Lots of the buildings here had small trees or ornamental shrubs in front of them. They were bred and cultivated to be lazy, so their leaves didn’t pull in despite the near crowds.
Read those crowds … Lift thought. The people. Where are the people being strange?
She scrambled through the crossroads, intuiting the way. Something about how people stood, where they looked. There was a ripple here. The waves of a passing fish, silent but not still.
She turned a corner, and caught a brief glimpse of Darkness striding up a set of stairs beside a row of small trees. He stepped into a building, then shut the door.
Lift crept up beside the building Darkness had entered, her face brushing the leaves of the trees, causing them to pull in. They were lazy, but not so stupid that they wouldn’t move if touched.
“What are these ‘eyes’ you say he has?” she asked as Wyndle wound up beside her. “The ones I can’t see.”
“He will have a spren,” Wyndle said. “Like me. It’s likely invisible to you and anyone else but him. Most are, on this side, I think. I don’t remember all the rules.”
“You sure are dumb some of the time, Voidbringer.”
He sighed.
“Don’t worry,” Lift said. “I’m dumb most of the time.” She scratched her head. The steps ended at a door. Did she dare open it and slip in? If she was going to learn anything about Darkness and what he was doing in the city, she’d have to do more than find out where he lived.
“Mistress,” Wyndle said, “I might be stupid, but I can say with certainty that you’re not a match for that creature. There are many Words you haven’t spoken.”
“Course I haven’t said those kinds of words,” Lift said. “Don’t you ever listen to me?

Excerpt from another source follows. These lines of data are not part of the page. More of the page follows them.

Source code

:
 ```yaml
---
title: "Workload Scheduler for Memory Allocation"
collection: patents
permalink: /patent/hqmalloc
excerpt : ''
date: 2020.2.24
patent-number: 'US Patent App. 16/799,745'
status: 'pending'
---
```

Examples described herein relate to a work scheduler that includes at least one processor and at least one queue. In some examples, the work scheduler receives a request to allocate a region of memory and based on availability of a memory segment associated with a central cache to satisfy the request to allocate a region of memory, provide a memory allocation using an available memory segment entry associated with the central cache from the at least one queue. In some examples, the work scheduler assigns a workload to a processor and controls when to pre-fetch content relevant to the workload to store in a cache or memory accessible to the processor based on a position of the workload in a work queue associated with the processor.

I’m a sweet, innocent little girl. I ain’t going to talk about bollocks and jiggers and stuff. I’m not crass.”
Wyndle sighed. “Not those kinds of words. Mistress, I—”
“Oh, hush,” Lift said, squatting beside the trees lining the front of the building. “We have to get in there and see what he’s up to.”
“Mistress, please don’t get yourself killed. It would be traumatic. Why, I think it would take me months and months to get over it!”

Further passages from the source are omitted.